## Dataset entries
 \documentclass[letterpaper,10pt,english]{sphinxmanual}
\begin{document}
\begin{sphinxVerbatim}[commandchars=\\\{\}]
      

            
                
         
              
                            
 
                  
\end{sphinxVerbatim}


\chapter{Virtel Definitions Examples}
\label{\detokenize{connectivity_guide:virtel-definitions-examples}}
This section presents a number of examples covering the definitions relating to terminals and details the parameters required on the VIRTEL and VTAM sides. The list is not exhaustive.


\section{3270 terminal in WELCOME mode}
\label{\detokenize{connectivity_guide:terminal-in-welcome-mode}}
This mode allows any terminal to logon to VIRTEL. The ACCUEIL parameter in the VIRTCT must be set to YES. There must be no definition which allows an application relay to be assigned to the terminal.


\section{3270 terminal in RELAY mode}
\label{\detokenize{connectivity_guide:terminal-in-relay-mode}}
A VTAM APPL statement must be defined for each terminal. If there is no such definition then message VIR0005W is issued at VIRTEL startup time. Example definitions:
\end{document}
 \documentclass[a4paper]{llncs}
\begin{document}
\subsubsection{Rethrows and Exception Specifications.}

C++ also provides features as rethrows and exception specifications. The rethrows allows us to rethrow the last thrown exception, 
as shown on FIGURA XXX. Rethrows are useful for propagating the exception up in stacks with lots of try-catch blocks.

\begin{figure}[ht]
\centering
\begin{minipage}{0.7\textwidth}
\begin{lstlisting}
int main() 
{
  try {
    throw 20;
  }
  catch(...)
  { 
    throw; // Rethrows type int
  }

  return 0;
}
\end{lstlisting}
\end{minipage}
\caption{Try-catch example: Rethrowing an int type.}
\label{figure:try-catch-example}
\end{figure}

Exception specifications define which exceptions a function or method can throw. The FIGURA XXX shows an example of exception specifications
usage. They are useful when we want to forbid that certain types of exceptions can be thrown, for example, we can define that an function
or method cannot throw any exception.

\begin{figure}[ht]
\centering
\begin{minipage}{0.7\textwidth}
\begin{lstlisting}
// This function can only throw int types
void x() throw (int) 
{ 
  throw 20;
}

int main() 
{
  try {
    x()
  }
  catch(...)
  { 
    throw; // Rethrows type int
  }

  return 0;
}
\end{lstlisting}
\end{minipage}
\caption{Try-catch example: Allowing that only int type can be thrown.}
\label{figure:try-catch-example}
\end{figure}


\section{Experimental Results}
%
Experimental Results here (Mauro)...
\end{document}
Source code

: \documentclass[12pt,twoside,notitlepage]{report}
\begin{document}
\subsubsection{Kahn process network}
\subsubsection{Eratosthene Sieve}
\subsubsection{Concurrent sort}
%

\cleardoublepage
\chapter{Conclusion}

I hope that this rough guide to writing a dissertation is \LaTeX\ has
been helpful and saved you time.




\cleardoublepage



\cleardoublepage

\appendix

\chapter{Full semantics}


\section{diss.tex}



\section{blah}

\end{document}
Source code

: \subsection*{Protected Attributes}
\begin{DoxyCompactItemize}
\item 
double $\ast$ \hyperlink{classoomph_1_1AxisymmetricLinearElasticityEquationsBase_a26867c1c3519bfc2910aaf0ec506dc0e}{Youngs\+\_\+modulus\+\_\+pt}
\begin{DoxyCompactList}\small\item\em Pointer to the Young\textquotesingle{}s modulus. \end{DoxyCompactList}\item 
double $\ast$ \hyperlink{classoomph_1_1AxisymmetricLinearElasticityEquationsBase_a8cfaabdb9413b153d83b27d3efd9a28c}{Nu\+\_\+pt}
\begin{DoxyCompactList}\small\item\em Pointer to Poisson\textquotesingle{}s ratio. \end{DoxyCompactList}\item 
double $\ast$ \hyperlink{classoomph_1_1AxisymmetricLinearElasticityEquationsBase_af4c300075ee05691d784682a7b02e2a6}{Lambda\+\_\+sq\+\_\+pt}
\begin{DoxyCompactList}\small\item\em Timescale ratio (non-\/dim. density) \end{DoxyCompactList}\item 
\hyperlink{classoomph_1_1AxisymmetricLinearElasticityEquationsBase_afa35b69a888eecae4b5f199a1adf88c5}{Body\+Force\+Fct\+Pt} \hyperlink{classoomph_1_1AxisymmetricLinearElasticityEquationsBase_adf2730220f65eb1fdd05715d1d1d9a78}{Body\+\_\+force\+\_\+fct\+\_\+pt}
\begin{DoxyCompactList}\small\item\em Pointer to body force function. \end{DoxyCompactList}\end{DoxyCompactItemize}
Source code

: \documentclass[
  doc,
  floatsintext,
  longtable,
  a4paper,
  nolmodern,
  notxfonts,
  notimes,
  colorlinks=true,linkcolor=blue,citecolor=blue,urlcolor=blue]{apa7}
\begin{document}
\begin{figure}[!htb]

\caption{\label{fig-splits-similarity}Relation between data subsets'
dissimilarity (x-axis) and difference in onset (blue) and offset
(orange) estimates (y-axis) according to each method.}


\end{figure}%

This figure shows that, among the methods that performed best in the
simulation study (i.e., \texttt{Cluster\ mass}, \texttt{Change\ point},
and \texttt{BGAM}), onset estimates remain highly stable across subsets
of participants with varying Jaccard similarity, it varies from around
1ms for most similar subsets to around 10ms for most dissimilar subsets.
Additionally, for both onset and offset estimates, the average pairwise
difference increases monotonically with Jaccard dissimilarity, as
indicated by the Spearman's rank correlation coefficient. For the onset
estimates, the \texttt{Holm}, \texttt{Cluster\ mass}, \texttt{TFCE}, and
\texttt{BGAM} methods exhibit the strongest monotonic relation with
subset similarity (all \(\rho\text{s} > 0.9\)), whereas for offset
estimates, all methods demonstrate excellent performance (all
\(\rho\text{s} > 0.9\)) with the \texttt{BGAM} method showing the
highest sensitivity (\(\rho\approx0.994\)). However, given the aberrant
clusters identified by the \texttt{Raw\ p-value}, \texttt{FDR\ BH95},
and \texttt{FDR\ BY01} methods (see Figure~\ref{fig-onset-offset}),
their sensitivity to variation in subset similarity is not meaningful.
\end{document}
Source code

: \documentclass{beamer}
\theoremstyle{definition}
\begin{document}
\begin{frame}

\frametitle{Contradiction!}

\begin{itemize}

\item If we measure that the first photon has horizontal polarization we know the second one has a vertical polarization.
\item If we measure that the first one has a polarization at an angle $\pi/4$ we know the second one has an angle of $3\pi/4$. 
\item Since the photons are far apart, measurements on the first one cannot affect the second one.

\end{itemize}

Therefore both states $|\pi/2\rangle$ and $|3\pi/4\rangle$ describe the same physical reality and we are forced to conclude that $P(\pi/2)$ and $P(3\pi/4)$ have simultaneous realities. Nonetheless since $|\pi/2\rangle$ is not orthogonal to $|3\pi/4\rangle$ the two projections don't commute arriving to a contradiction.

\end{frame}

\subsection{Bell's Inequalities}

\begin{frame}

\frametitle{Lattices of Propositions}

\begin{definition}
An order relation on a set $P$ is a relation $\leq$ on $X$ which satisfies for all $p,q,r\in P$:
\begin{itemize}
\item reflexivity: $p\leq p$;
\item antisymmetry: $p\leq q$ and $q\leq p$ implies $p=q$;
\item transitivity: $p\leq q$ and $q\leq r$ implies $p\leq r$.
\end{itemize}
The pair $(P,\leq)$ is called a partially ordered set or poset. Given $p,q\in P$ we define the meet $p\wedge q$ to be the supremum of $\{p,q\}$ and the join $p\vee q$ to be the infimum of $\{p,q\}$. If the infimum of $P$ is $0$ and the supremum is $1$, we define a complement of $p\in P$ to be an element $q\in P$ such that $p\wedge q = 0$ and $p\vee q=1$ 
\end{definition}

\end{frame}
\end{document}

## YOUR OBJECTIVE
Go through the lines above and tally those with the string "Jaccard". The total is all that is needed.

## RESPONSE BELOW
2